With several front line stocks still trading firm on sustained buying support, the market looks headed for a positive close today. However, due to profit taking in some stocks, the key indices are fairly well off the day's highs now.
The decison of the European Central Bank and the Bank of England to keep rates at low levels for an extended period of time in order to support growth, triggered some hectic buying on the European bourses on Thursday, and set up a bright start for Asian markets this morning.
Though Asian markets ended on a firm note today, European markets are somewhat subdued at present, with investors choosing to take some profits ahead of key jobs data out of the U.S.
The mood back home, has turned a bit cautious past mid afternoon with a section of investors moving on to the sidelines, choosing to play it safe ahead of the weekend.
The Sensex, which has surged to 19,640.27 earlier in the day, is currently at 19,501.95, up 91.11 points or 0.47% from its previous close. The Nifty is up 25.85 points or 0.44% at 5862.80, well off the day's high of 5900.45.

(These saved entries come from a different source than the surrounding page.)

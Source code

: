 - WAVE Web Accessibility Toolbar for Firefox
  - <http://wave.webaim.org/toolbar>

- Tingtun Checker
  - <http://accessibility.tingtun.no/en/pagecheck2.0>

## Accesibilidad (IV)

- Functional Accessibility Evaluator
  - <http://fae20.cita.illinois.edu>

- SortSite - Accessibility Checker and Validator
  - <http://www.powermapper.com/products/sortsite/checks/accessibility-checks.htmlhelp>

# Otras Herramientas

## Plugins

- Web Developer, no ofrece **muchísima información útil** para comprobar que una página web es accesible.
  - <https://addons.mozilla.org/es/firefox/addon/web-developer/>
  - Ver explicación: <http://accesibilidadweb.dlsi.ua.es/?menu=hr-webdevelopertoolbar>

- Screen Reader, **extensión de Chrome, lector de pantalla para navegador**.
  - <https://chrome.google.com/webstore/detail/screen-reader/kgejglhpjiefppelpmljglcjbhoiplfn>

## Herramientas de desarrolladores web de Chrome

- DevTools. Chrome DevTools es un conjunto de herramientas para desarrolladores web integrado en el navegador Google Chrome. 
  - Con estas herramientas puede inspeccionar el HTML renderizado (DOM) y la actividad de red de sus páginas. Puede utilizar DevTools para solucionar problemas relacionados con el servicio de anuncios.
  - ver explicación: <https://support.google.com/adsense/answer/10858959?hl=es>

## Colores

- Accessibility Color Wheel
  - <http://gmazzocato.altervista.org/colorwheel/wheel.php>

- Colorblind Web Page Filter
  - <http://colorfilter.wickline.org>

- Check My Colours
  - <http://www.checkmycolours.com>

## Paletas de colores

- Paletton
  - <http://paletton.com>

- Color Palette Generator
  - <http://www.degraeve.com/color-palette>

Jindal Steel & Power, back in demand since Thursday morning after a few strong rounds of selling earlier in the week, is up 2.7% at Rs 222. ONGC has gained 2.3% and Reliance Industries is trading 2.1% up, contributing significantly to the market's journey in positive territory.
IDFC, Jaiprakash Associates, Sobha Developers, Thermax, Mahindra & Mahindra Financial Services, Exide Industries, Aditya Birla Nuvo, NMDC, Colgate Palmolive,Tata Communications, Oberoi Realty, Future Retail and Mangalore Chemicals & Fertilizers are up 2% - 4%.
Wockhardt has lost nearly 8%. Gitanjali Gems, MMTC, Emami, JP Power, JSW Energy, Idea Cellular, Dish TV India, Amara Raja Batteries, Gujarat State Petronet, Glaxosmithkline Pharmaceuticals, LIC Housing Finance, Videocon Industries, Century Textiles and Unitech are also down with sharp losses.